I had planned on doing a 50 mile road ride today, up the Cheddar Gorge, across the Mendip Hills, past Chew Valley Lake, past Bristol and up Belmont Hill then down Two Mile Hill to Portishead, along the Coast Road, with it's amazing view across the River Severn to Wales then on to the lovely little Victorian sea front promenade at Clevedon. Finally, off across Kenn Moor and back to Weston. But it's pissing down with rain and windy, so I took the KTM to the woods instead, as if I'm going to get soaking wet, I may just as well have a smile on my face whilst doing it.

So, here we go with a lap of my test track, ala KTM 29'er.

The very fist thing you notice, the second you start to roll is just how easily the bike rolls, much more like a road or cx bike than an mtb.

Even on the hill away from my house, I had enough spread of gear ratios to allow me to pedal, rather than freewheeling until the speed slowed sufficiently for the pedalling effort to be worthwhile.

The road ride to the woods was pretty smooth, mostly due I would have though to the larger volume tyres, complete with lower pressure in them. On tyre pressure, I used a rough starting formula of my body weight in pounds divided by seven. In my case that came to 22. Minus one in the front, plus three in the back and we had a 21psi f, 25psi r starting pressure.

DSCN0662.JPG 

Onto the gravel path and the ride is fast and extremely swoopy. Braking is provided by Mr Shimano and his amazing SLX disc set up and I have to say I LOVE YOU MR SHIMANO. No wonder people rave about these brakes, they make the Magura's on my DeKerf look pretty weak by comparison, but then, these are brand new and the Magura's aren't, so I shouldn't be too harsh.

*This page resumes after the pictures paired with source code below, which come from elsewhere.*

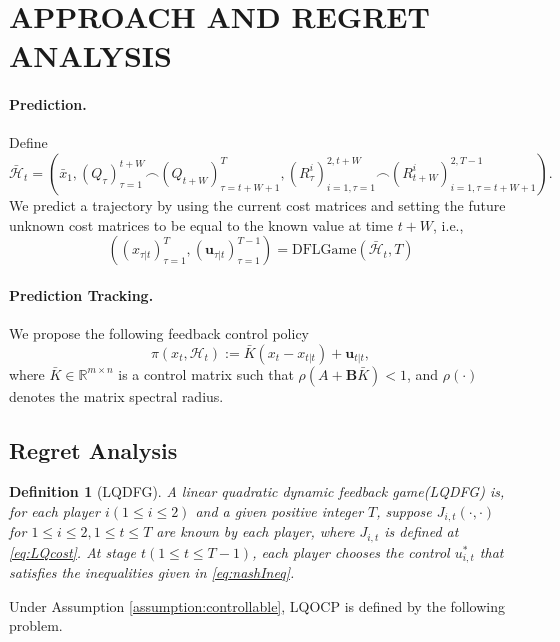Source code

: \documentclass{article}
\newtheorem{definition}{Definition}
\begin{document}
\section{APPROACH AND REGRET ANALYSIS}
\paragraph{Prediction. } 
Define 
\begin{equation}
    \bar{\mathcal{H}}_{t} = (\bar{x}_{1}, (Q_{\tau})_{\tau=1}^{t+W} \frown(Q_{t+W})_{\tau=t+W+1}^{T}, (R_{\tau}^{i})_{i=1,\tau=1}^{2,t+W} \frown(R_{t+W}^{i})_{i=1,\tau=t+W+1}^{2,T-1}).
\end{equation}
We predict a trajectory by using the current cost matrices and setting the future unknown cost matrices to be equal to the known value at time $t+W$, i.e.,
\begin{equation}
    ((x_{\tau|t})_{\tau=1}^{T},(\mathbf{u}_{\tau|t})_{\tau=1}^{T-1}) = \text{DFLGame}(\bar{\mathcal{H}}_{t},T)
\end{equation}

\paragraph{Prediction Tracking. } We propose the following feedback control policy
\begin{equation}\label{eq:policy}
    \pi(x_{t},\mathcal{H}_{t}) := \bar{K}(x_{t}-x_{t|t}) + \mathbf{u}_{t|t},
\end{equation}
where $\bar{K}\in \mathbb{R}^{m\times n}$ is a control matrix such that $\rho(A+\mathbf{B}\bar{K}) < 1$, and $\rho(\cdot)$ denotes the matrix spectral radius.


\subsection{Regret Analysis}
\begin{definition}[LQDFG]
    A linear quadratic dynamic feedback game(LQDFG) is, for each player $i(1\leq i\leq 2)$ and a given positive integer $T$, suppose $J_{i,t}(\cdot,\cdot)$ for $1\leq i\leq 2,1\leq t\leq T$ are known by each player, where $J_{i,t}$ is defined at \eqref{eq:LQcost}. At stage $t(1\leq t\leq T-1)$, each player chooses the control $u_{i,t}^{*}$ that satisfies the inequalities given in \eqref{eq:nashIneq}. 
\end{definition}

Under Assumption \ref{assumption:controllable}, LQOCP is defined by the following problem.
\end{document}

WHOOPS! Had a bit of a moment on a fast swoopy left hander with a puddle in the middle. I suffered a bit of wash out which two puddle later I concluded was more due to a bit of aquaplaning, rather than Ron and his Rocket's not getting down to business with the relevant conviction. The tyres are big and so there is every chance that they will splash rather than cut through the water, but I had no further issues, and I did ride through a few deep and muddy sections... twice... deliberately. 

The rest of the gravel path was pretty straightforward, including the very sharp climbs. That said I did run out of traction just before the top of the second, but as I have failed all summer to clean this climb, regardless of tyre, bike, condition or gear ratio, either I am either getting old and feeble or the gravel on the path is thinning out and the aggregate underneath just does not have the grip that the previous surface had.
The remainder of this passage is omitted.